Os réus do Núcleo 3 da trama golpista integram um grupo responsável por planejar ações táticas para efetivar o plano golpista e tentar sequestrar e matar o ministro Alexandre de Moraes, o vice-presidente da República, Geraldo Alckmin, e o presidente Luiz Inácio Lula da Silva.
O grupo também disseminou notícias falsas sobre as eleições e fez pressão junto ao alto comando das Forças Armadas para aderirem ao golpe. Foram réus do Núcleo 3 nove militares e um policial federal.

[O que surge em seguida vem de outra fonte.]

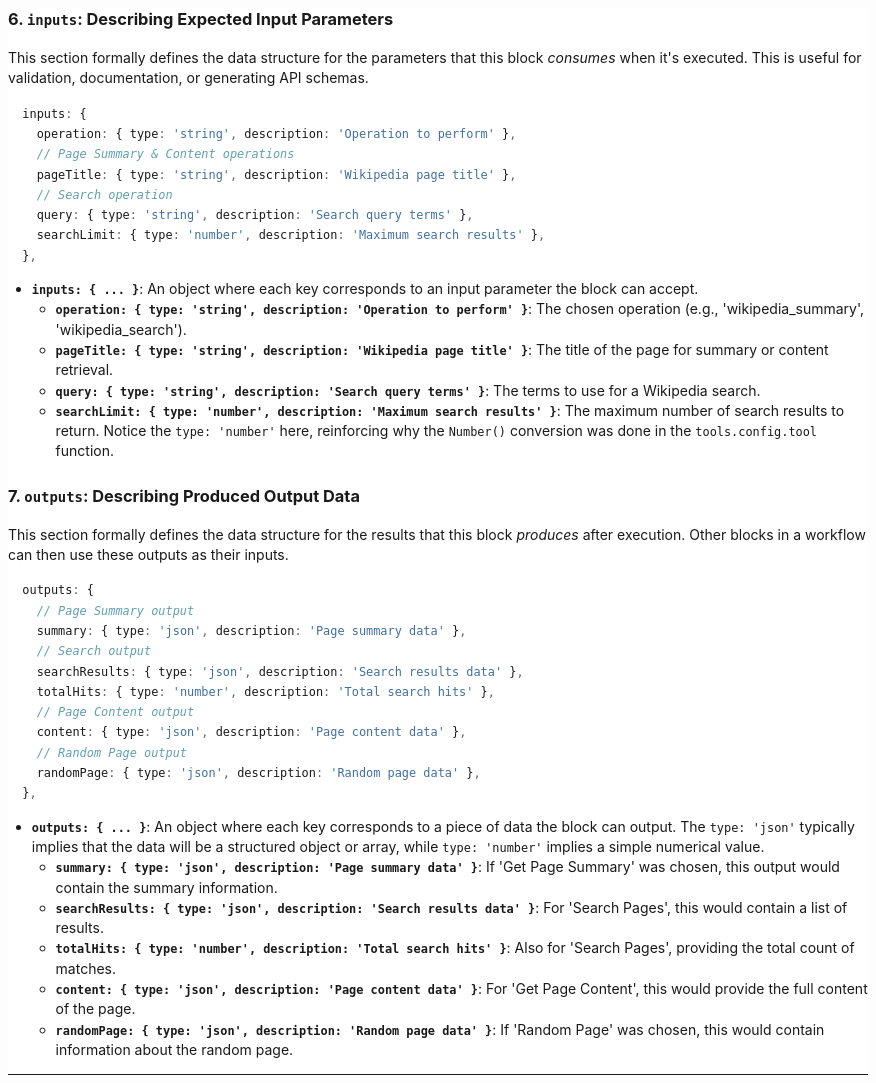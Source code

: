 ### 6. `inputs`: Describing Expected Input Parameters

This section formally defines the data structure for the parameters that this block *consumes* when it's executed. This is useful for validation, documentation, or generating API schemas.

```typescript
  inputs: {
    operation: { type: 'string', description: 'Operation to perform' },
    // Page Summary & Content operations
    pageTitle: { type: 'string', description: 'Wikipedia page title' },
    // Search operation
    query: { type: 'string', description: 'Search query terms' },
    searchLimit: { type: 'number', description: 'Maximum search results' },
  },
```

*   **`inputs: { ... }`**: An object where each key corresponds to an input parameter the block can accept.
    *   **`operation: { type: 'string', description: 'Operation to perform' }`**: The chosen operation (e.g., 'wikipedia_summary', 'wikipedia_search').
    *   **`pageTitle: { type: 'string', description: 'Wikipedia page title' }`**: The title of the page for summary or content retrieval.
    *   **`query: { type: 'string', description: 'Search query terms' }`**: The terms to use for a Wikipedia search.
    *   **`searchLimit: { type: 'number', description: 'Maximum search results' }`**: The maximum number of search results to return. Notice the `type: 'number'` here, reinforcing why the `Number()` conversion was done in the `tools.config.tool` function.

### 7. `outputs`: Describing Produced Output Data

This section formally defines the data structure for the results that this block *produces* after execution. Other blocks in a workflow can then use these outputs as their inputs.

```typescript
  outputs: {
    // Page Summary output
    summary: { type: 'json', description: 'Page summary data' },
    // Search output
    searchResults: { type: 'json', description: 'Search results data' },
    totalHits: { type: 'number', description: 'Total search hits' },
    // Page Content output
    content: { type: 'json', description: 'Page content data' },
    // Random Page output
    randomPage: { type: 'json', description: 'Random page data' },
  },
```

*   **`outputs: { ... }`**: An object where each key corresponds to a piece of data the block can output. The `type: 'json'` typically implies that the data will be a structured object or array, while `type: 'number'` implies a simple numerical value.
    *   **`summary: { type: 'json', description: 'Page summary data' }`**: If 'Get Page Summary' was chosen, this output would contain the summary information.
    *   **`searchResults: { type: 'json', description: 'Search results data' }`**: For 'Search Pages', this would contain a list of results.
    *   **`totalHits: { type: 'number', description: 'Total search hits' }`**: Also for 'Search Pages', providing the total count of matches.
    *   **`content: { type: 'json', description: 'Page content data' }`**: For 'Get Page Content', this would provide the full content of the page.
    *   **`randomPage: { type: 'json', description: 'Random page data' }`**: If 'Random Page' was chosen, this would contain information about the random page.

---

O coronel Márcio Nunes de Resende Júnior e o tenente-coronel Ronald Ferreira de Araújo Júnior foram condenados por crimes considerados mais leves e confessaram os crimes. Eles fizeram acordo com o Ministério Público para substituir as penas por Acordos de Não Persecução Penal (ANPPs) e ficarão em regime aberto.
Os demais réus, que apresentam recursos, deverão cumprir pena em regime fechado e foram condenados por organização criminosa armada, golpe de Estado, ataque violento ao Estado Democrático de Direito, dano qualificado por violência e grave ameaça e deterioração do patrimônio tombado. As penas variam de 16 a 24 anos.